▶ TASK DETAILS
Please take the records that follow and repeat exactly the lines starting with the line with "- [jaywcjlove /" and going on through the line with "get automatically deployed".

▶ DATASET ENTRIES
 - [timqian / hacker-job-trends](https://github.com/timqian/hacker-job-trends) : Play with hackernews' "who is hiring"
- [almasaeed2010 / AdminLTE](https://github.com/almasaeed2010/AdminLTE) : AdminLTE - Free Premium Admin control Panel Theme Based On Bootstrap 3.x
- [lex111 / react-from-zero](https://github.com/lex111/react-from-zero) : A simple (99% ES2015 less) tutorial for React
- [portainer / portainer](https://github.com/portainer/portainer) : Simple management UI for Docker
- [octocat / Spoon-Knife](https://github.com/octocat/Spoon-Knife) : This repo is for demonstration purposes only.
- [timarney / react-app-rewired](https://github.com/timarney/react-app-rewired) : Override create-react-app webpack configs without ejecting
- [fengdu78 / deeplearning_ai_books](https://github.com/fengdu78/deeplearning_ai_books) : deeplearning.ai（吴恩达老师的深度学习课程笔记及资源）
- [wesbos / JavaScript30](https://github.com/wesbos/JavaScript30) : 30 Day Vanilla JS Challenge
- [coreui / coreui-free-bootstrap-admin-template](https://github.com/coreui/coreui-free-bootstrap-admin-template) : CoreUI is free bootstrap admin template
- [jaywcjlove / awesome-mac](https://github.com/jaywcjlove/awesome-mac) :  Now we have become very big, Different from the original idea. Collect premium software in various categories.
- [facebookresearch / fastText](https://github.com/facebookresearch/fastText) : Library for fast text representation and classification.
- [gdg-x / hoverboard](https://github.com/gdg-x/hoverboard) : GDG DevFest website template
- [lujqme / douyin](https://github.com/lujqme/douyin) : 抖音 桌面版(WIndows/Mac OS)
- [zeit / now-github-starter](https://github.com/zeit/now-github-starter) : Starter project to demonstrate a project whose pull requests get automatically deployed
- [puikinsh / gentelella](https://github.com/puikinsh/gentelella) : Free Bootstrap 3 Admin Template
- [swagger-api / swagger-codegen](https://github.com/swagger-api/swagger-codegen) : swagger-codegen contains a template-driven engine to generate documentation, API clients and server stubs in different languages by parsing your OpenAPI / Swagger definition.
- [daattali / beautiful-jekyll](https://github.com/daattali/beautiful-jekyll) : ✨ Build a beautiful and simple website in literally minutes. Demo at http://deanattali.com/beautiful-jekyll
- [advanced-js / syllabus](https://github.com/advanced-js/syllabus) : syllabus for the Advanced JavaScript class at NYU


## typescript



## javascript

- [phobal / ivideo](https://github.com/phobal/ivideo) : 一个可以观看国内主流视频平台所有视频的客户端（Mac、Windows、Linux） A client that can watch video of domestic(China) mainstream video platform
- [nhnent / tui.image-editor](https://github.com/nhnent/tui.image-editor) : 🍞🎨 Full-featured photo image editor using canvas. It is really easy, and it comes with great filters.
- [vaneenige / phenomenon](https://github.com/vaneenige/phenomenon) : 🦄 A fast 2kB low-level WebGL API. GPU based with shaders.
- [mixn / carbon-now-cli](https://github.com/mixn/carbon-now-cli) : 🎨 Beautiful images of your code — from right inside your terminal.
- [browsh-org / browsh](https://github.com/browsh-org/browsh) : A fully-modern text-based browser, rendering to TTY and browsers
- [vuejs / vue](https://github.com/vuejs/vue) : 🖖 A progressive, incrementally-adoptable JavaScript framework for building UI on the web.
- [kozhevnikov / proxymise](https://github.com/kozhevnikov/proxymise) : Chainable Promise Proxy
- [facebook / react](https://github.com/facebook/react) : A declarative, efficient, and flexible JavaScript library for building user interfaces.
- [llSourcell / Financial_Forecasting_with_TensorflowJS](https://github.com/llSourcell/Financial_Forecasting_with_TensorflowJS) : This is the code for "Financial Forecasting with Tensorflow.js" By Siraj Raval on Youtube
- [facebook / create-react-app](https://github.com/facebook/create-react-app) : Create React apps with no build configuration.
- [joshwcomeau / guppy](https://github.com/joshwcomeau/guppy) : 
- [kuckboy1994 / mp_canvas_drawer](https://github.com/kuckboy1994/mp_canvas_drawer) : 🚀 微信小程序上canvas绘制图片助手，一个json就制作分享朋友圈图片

▶ RESPONSE BELOW
- [jaywcjlove / awesome-mac](https://github.com/jaywcjlove/awesome-mac) :  Now we have become very big, Different from the original idea. Collect premium software in various categories.
- [facebookresearch / fastText](https://github.com/facebookresearch/fastText) : Library for fast text representation and classification.
- [gdg-x / hoverboard](https://github.com/gdg-x/hoverboard) : GDG DevFest website template
- [lujqme / douyin](https://github.com/lujqme/douyin) : 抖音 桌面版(WIndows/Mac OS)
- [zeit / now-github-starter](https://github.com/zeit/now-github-starter) : Starter project to demonstrate a project whose pull requests get automatically deployed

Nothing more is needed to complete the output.